Simple. That way you don’t have to reduce the numbers of ‘front line staff’ such as doctors and nurses, firefighters or refuse collectors.

These were non-people, or ‘other people’. It was OK for everyone to resent them. They supposedly sat down all day. They often didn’t have professional qualifications like doctors, engineers or lawyers. If you were frustrated by bureaucracy it would often be one of these people who signed the letter or ultimately answered the phone [“Let me speak to your manager”].

The role was conveniently vague in definition, such that it couldn’t actually apply to you, or to a friend or family member. These were ‘other people’ remember? In the 80s I remember seeing lots of infographics (no, they’re not new) where these targets were represented by rows of little cut out men in bowler hats. A common post-war object of resentment.

This solution also became blurred with automation. Clearly many of these roles could be replaced by ‘computers’ or systems, like those you see front line staff frowning over before they turn their attention to you. This would be cost effective no matter how much it cost to develop, deploy, re-develop, update, de-bug, troubleshoot and above all help-desk those systems.

There seemed little room for the idea that these were real people, individuals with personalities and the capacity to act with judgement, creativity or compassion. Little room, too, for the idea that the roles they filled may have been the result of evolution, trial, error and learning – not merely stagnation and rote which could be swept away by wholesale ‘business process re-engineering’.
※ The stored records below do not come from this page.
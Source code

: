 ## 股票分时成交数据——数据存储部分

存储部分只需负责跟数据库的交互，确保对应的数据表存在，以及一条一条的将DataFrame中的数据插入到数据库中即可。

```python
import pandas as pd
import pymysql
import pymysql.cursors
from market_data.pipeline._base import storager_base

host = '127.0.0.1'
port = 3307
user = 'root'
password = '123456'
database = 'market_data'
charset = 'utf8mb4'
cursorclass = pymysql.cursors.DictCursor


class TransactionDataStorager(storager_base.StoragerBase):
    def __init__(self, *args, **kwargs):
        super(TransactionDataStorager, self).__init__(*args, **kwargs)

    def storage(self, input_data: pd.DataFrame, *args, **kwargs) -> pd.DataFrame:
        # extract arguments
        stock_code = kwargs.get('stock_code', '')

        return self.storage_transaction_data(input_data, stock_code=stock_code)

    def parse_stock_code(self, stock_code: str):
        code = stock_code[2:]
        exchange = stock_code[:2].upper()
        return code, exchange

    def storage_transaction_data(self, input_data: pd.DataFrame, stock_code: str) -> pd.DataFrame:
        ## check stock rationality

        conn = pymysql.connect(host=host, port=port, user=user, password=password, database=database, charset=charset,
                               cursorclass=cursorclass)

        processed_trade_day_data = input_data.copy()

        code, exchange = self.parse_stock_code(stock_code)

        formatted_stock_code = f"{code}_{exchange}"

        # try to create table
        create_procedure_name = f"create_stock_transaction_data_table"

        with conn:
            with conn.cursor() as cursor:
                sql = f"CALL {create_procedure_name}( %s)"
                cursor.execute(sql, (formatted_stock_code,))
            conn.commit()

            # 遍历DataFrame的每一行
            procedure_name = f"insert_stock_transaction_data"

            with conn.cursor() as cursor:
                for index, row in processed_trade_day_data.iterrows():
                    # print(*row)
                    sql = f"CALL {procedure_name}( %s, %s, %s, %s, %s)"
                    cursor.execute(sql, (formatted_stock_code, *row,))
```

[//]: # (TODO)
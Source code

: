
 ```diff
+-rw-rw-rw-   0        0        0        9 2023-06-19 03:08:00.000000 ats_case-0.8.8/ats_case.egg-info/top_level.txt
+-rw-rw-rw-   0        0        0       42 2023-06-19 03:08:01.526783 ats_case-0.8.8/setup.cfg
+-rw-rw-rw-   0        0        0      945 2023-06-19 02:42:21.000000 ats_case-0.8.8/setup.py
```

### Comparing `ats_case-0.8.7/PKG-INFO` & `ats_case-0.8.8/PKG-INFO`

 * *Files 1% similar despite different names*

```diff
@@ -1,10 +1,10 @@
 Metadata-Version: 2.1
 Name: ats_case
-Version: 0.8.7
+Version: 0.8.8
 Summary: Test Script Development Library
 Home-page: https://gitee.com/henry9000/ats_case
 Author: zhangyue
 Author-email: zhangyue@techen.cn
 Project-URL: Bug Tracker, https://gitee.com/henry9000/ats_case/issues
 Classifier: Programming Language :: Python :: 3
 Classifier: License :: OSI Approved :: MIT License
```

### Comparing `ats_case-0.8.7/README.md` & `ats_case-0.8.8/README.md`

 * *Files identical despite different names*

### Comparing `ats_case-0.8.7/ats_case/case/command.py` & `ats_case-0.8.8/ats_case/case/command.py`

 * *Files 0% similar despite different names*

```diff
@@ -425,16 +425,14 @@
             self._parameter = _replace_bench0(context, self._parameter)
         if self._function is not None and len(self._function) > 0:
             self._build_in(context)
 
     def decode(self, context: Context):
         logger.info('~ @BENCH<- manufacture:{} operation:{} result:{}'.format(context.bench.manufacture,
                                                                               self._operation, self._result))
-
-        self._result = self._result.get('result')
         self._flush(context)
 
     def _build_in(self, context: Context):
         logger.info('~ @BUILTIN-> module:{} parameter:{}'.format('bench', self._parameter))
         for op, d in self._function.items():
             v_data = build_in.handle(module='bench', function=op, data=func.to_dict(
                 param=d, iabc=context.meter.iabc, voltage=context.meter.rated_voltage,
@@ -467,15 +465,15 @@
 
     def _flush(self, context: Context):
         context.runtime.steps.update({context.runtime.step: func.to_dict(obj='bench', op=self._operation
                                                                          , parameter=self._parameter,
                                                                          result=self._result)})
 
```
For decades, then, our leaders have cut the administrators and middle managers. They have done this when the number at the bottom of the spreadsheet was still too big, and when the other realities of cutting expenditure seemed even less acceptable. They have done so out of genuine belief in the principle, or out of relieved deference to feasibility studies, or out of fear that public opinion, mobilised by the more rabid anti-bureaucracy pressure groups, would turn against them. [An oft-repeated plank of the UKIP manifesto seemed to be that austerity could be made more bearable by turning our attention, yet again, to managers and officials.]

This morning I saw a news story about how the oft-revered Addenbrookes Hospital in Cambridge had been taken into special measures. This is a very large trust and one which when I was a little younger was synonymous with ground breaking, almost miraculous, life-saving medicine. It probably still is.

The analysis will go on for some time. But I was struck by the summary that senior management had ‘lost it’s grip’ on what was happening around the hospital. Problems that emerged were not ‘picked up’ and then acted on. Failings included ineffective ways of ‘moving people through the hospital’. All of this, we are told, is in spite of the fact that staff are very highly skilled and extremely caring.

Like a neurologist who sees sluggish responses in an otherwise articulate and intelligent patient, I find myself wondering what sort of deficiency in the nervous system of this hospital could lead to such a disconnect between the brain, the eyes and the hands?